→ Record excerpts:
[Start of section]
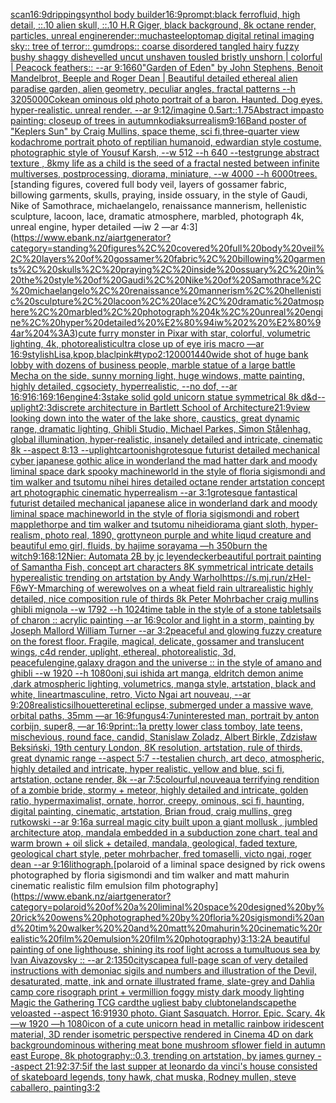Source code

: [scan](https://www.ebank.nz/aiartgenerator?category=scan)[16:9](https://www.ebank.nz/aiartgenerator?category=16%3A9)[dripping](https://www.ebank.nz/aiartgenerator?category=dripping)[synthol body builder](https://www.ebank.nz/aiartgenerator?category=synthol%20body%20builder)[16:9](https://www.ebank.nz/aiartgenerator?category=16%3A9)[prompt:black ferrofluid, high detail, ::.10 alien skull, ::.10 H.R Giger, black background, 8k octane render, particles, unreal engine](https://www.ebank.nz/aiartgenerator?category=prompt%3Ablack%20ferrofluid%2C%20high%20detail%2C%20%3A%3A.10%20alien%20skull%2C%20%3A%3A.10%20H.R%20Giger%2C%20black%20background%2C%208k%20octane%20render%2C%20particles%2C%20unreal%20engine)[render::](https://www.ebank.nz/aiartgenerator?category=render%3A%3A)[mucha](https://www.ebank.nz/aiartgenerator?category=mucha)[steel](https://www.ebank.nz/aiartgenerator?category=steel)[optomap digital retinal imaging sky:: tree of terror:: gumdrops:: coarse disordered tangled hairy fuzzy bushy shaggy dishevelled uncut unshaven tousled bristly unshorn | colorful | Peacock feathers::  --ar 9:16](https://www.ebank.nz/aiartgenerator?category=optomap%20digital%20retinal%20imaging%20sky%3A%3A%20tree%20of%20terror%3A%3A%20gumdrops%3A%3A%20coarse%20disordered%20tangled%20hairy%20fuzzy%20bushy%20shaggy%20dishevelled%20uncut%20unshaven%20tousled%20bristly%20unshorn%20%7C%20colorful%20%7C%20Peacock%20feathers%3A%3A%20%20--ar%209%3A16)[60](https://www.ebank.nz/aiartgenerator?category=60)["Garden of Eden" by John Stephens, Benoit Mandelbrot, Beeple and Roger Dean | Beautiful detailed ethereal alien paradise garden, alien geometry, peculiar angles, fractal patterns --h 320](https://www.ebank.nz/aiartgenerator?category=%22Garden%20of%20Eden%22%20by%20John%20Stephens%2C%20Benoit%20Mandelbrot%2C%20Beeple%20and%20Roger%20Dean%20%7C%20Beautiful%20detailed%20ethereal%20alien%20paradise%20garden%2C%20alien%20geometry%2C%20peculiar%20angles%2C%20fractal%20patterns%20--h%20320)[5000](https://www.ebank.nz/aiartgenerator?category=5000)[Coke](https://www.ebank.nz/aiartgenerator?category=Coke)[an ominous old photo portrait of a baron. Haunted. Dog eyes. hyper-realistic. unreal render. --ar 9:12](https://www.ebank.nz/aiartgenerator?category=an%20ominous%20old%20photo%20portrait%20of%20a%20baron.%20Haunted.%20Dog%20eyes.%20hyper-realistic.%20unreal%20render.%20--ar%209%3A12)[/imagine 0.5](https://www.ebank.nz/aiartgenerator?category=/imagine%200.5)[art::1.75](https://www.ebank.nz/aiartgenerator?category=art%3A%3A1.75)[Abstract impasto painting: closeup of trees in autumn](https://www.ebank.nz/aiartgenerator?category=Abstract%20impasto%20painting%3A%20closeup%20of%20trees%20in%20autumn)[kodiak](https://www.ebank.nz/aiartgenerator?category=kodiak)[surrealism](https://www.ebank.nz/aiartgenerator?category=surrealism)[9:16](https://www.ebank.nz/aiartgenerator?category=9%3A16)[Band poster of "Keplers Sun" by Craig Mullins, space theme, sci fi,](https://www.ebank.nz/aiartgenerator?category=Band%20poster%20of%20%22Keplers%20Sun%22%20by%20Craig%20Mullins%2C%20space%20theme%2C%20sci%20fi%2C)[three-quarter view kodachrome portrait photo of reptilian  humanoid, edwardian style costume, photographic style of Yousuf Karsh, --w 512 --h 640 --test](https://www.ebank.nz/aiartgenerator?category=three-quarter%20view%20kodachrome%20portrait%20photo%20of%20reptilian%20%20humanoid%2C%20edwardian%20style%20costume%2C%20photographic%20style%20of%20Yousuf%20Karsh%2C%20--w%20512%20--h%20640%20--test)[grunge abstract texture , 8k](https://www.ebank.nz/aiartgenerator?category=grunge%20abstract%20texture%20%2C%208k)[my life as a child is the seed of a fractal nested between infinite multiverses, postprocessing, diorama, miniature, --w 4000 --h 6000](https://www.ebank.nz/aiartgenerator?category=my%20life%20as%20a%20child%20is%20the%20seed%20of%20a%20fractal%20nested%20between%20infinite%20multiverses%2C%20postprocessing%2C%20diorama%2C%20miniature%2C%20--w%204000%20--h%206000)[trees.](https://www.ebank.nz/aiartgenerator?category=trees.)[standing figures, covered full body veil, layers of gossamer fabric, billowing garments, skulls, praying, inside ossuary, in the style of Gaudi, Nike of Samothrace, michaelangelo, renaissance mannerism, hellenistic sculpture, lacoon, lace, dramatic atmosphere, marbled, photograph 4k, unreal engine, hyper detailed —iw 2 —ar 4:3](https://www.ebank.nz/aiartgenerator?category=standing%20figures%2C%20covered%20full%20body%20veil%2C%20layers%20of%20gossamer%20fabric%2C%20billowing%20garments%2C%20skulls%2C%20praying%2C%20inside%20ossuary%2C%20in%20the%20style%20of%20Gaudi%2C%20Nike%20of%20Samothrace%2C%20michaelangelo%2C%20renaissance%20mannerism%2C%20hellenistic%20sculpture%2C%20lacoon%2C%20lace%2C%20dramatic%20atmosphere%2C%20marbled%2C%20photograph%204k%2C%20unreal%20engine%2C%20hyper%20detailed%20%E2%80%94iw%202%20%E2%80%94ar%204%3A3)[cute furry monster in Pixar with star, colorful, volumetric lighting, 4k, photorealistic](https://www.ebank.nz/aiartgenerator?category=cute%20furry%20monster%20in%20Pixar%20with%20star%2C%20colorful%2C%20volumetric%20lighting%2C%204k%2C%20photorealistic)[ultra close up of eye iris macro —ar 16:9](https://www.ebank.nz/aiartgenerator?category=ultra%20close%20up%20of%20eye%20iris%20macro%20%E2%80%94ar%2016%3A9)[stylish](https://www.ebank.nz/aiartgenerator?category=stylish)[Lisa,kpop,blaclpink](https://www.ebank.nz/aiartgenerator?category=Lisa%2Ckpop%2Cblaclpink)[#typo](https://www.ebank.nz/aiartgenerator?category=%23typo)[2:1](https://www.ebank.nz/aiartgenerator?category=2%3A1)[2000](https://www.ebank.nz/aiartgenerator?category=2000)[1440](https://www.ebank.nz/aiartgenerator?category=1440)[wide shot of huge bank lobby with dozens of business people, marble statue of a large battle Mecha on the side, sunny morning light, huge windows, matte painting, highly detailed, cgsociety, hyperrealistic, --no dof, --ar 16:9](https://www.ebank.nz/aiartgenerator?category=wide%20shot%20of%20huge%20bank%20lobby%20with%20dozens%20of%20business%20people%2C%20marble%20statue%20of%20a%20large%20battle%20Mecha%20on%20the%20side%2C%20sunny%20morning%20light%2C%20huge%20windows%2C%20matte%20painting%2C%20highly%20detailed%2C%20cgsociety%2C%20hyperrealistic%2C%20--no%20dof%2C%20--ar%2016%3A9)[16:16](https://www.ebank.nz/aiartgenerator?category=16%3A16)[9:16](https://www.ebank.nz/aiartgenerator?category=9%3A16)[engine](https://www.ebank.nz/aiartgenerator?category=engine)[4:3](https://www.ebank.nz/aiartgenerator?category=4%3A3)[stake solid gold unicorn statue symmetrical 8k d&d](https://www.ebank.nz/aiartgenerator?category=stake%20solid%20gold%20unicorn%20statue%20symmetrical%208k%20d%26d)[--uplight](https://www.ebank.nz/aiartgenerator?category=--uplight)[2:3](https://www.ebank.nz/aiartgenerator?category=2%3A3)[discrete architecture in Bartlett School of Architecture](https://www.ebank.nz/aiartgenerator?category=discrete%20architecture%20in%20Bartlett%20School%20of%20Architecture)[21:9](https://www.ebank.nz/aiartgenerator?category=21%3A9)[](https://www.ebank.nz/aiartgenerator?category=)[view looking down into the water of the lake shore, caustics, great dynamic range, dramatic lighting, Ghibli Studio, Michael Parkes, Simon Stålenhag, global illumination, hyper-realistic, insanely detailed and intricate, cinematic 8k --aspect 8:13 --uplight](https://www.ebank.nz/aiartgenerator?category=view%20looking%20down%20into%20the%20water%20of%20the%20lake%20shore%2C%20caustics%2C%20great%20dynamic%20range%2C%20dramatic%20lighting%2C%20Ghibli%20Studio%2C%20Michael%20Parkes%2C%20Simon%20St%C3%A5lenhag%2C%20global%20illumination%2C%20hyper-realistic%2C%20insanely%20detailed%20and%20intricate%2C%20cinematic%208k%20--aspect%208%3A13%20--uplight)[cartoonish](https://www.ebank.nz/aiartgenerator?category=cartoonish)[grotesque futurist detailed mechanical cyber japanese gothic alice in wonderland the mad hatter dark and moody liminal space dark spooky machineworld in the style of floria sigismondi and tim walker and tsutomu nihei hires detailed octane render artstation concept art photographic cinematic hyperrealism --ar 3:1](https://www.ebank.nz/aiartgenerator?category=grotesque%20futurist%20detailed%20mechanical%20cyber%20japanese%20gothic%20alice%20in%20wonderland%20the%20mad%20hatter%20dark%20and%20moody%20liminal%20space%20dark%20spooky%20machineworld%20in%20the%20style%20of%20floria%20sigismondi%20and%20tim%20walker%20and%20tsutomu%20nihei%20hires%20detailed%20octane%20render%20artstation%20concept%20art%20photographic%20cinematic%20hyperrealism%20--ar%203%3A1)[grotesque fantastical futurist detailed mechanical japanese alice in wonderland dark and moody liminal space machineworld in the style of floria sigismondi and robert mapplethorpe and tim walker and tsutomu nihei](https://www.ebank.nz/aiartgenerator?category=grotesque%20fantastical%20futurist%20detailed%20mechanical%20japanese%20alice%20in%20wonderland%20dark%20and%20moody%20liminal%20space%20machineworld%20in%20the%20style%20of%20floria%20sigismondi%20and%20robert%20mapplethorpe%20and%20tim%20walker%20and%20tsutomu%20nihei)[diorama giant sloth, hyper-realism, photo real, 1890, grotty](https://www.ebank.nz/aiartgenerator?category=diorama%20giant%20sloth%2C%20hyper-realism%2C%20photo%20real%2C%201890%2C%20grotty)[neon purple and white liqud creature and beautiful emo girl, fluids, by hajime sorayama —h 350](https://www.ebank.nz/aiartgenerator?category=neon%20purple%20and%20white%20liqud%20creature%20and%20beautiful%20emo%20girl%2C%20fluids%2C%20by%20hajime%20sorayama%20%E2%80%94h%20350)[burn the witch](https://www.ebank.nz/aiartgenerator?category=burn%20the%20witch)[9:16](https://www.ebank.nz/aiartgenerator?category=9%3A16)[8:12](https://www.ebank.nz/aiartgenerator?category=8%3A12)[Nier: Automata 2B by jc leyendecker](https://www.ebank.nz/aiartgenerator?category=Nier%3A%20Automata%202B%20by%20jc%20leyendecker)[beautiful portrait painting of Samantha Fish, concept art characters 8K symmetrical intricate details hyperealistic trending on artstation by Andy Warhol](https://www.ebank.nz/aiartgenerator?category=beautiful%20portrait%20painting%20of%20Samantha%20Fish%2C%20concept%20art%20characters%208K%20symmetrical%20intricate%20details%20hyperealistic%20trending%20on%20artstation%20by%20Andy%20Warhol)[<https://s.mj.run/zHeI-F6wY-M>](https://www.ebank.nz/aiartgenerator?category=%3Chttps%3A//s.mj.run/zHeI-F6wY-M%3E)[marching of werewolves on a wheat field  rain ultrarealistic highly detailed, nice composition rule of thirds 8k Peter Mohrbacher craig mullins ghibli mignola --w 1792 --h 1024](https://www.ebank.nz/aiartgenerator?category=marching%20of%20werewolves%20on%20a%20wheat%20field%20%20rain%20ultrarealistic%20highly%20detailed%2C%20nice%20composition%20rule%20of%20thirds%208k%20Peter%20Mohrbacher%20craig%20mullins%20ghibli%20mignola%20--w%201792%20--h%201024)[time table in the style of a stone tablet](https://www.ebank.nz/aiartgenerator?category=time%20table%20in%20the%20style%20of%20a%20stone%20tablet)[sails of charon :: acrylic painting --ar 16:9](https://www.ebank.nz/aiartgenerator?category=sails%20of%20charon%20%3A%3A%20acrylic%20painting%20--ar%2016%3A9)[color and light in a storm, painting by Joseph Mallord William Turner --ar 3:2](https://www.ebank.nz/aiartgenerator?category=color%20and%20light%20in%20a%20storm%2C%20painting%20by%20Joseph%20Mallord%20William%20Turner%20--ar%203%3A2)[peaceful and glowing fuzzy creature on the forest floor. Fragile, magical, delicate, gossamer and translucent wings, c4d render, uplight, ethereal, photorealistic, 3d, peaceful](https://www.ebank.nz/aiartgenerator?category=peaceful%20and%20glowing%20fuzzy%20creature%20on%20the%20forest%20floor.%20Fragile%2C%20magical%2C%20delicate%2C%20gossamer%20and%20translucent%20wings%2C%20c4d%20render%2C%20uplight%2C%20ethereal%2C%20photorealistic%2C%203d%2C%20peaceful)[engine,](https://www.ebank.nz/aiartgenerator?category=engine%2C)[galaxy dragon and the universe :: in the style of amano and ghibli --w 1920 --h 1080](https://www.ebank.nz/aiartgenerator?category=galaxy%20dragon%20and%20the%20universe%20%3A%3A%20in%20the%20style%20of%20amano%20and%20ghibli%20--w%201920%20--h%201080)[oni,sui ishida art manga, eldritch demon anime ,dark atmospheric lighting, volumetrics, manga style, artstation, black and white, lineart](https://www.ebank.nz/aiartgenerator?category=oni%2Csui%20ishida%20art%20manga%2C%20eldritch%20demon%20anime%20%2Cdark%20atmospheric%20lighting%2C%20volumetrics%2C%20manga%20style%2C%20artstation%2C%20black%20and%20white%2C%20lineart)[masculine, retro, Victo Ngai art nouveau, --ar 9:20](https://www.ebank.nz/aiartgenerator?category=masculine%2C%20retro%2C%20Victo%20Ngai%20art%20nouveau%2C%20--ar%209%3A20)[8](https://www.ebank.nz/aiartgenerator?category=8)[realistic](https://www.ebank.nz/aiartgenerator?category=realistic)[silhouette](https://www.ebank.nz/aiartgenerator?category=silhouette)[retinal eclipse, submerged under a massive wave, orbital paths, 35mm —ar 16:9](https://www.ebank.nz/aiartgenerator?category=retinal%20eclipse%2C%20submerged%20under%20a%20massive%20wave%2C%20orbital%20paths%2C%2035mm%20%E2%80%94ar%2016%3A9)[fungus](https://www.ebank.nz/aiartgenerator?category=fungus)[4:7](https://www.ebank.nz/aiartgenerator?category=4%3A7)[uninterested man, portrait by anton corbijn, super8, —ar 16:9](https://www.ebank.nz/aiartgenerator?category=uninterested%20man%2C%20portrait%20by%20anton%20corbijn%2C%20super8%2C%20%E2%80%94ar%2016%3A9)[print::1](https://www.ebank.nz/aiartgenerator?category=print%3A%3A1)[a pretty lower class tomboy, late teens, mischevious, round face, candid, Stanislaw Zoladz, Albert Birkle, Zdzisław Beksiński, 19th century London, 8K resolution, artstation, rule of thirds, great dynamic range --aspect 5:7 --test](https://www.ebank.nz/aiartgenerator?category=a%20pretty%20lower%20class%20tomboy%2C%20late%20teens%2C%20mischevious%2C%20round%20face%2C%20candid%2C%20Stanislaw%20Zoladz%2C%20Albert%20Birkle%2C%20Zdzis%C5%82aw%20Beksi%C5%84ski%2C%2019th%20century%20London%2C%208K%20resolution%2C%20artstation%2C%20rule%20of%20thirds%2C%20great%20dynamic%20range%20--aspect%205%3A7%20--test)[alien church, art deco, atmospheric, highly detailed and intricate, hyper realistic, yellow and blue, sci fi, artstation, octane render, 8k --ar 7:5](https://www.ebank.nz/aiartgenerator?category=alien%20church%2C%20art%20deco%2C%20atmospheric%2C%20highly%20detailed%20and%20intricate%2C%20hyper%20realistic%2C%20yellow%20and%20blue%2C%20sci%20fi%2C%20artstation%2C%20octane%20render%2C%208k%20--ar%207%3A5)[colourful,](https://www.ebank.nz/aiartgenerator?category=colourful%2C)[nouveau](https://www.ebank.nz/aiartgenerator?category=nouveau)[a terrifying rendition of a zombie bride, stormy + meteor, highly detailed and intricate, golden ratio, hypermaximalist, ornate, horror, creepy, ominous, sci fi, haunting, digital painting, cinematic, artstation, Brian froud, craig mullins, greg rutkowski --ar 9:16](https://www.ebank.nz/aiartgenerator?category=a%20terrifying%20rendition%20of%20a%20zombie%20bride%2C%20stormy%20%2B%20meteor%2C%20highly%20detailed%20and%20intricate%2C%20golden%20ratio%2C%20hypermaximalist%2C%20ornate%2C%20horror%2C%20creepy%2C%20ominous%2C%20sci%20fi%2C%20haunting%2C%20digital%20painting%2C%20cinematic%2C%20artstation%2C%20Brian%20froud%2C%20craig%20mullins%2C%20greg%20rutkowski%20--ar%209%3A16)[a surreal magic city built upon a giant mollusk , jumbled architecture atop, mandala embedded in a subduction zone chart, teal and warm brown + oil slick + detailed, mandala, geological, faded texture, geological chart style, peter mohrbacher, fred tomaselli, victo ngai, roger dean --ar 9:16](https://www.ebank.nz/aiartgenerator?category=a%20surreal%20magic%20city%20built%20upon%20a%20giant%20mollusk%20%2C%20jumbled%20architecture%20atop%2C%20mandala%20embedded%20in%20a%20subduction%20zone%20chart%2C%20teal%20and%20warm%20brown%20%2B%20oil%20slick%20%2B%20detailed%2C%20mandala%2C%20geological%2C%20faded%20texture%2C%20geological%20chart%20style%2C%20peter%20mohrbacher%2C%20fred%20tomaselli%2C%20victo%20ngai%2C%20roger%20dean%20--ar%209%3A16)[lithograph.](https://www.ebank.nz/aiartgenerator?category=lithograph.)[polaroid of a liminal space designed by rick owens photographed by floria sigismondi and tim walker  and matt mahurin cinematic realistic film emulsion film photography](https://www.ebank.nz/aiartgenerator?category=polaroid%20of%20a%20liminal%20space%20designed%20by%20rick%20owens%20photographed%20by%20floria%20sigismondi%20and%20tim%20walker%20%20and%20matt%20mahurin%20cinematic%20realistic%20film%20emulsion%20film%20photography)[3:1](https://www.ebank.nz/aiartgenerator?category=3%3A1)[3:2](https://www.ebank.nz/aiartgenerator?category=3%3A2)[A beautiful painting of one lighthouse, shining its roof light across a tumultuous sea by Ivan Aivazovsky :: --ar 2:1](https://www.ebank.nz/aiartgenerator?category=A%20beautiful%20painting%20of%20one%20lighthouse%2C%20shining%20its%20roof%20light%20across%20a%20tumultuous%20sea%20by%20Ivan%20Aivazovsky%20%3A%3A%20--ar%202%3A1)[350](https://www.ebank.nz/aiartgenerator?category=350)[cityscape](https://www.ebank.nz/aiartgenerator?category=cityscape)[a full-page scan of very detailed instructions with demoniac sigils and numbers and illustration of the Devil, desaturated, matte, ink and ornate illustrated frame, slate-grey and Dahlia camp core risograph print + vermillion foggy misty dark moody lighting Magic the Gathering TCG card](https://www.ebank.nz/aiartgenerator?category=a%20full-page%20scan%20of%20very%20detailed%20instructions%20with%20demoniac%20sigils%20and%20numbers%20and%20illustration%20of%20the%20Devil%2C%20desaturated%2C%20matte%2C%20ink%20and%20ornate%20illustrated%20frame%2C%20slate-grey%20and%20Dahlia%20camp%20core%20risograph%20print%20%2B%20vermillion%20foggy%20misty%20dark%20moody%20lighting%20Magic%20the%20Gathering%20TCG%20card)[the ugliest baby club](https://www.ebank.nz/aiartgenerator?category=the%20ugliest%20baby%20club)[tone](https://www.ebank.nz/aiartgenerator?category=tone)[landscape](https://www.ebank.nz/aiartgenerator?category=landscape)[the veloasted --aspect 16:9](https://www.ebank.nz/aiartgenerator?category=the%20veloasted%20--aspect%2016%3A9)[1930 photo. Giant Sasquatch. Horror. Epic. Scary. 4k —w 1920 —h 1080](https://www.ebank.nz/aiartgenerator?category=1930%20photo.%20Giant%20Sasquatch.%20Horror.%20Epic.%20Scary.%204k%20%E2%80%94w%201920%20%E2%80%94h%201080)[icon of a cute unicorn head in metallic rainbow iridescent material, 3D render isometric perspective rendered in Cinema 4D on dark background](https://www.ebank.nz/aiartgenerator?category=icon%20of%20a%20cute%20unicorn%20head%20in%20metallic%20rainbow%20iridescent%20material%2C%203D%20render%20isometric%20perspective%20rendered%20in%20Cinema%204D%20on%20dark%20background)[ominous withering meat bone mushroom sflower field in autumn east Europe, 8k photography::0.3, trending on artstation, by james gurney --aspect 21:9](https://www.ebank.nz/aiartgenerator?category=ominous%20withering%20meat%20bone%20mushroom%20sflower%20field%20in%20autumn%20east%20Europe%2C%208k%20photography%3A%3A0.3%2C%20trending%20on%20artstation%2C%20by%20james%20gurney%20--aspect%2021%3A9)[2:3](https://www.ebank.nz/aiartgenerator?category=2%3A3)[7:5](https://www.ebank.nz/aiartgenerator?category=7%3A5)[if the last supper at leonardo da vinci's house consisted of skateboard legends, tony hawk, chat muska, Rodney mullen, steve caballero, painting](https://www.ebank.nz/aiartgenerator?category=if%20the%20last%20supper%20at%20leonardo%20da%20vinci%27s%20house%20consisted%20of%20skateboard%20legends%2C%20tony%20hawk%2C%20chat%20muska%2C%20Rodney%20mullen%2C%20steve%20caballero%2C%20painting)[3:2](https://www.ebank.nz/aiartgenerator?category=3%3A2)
[End of section]
[Start of section]
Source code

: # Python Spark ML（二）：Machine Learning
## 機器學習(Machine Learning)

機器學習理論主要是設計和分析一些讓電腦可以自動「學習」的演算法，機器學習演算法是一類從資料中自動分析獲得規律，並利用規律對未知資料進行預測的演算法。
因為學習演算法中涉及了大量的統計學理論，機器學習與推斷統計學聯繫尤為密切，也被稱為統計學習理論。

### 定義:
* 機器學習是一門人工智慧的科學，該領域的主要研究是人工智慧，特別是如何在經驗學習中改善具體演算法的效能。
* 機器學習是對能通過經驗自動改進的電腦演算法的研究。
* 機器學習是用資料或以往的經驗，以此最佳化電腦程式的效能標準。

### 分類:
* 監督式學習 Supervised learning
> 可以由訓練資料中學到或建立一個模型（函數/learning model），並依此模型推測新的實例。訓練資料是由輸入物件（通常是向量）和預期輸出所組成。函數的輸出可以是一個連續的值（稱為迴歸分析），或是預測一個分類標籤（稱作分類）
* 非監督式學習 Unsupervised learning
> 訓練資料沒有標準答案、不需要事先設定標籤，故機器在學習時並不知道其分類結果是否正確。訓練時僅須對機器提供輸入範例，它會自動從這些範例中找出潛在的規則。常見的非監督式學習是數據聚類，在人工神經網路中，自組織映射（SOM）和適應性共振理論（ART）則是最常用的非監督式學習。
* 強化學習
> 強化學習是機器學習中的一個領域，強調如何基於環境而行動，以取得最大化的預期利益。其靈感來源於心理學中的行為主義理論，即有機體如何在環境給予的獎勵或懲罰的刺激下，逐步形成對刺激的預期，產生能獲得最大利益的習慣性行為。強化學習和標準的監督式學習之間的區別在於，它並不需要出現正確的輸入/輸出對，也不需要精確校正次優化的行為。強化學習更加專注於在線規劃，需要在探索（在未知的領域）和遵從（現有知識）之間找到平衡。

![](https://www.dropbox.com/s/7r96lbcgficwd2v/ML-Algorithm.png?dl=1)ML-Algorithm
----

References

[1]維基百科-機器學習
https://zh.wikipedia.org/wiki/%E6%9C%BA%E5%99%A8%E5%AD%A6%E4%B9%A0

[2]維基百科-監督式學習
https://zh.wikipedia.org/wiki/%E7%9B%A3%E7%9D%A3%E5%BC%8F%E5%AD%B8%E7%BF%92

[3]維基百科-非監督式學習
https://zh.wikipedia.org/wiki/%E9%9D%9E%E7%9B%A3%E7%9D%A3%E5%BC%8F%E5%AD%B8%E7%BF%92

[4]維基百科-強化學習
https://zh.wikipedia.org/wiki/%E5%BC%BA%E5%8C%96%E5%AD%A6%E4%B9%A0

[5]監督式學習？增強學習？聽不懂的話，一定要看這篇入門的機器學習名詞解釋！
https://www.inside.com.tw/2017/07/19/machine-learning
[End of section]
[Start of section]
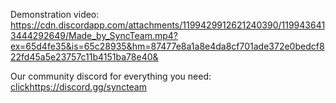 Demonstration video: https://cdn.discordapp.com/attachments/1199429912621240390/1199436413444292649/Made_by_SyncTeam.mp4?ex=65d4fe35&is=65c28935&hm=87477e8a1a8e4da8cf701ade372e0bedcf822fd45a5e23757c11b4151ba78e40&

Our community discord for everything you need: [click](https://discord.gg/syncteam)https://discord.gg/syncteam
[End of section]
→ Exercise details:
Would you print exactly, and only, the lines of the data above from the line with "[4]維基百科-強化學習" through the line with "https://www.inside.com.tw/2017/07/19/machine-learning", inclusive?

→ Exercise response:
[4]維基百科-強化學習
https://zh.wikipedia.org/wiki/%E5%BC%BA%E5%8C%96%E5%AD%A6%E4%B9%A0

[5]監督式學習？增強學習？聽不懂的話，一定要看這篇入門的機器學習名詞解釋！
https://www.inside.com.tw/2017/07/19/machine-learning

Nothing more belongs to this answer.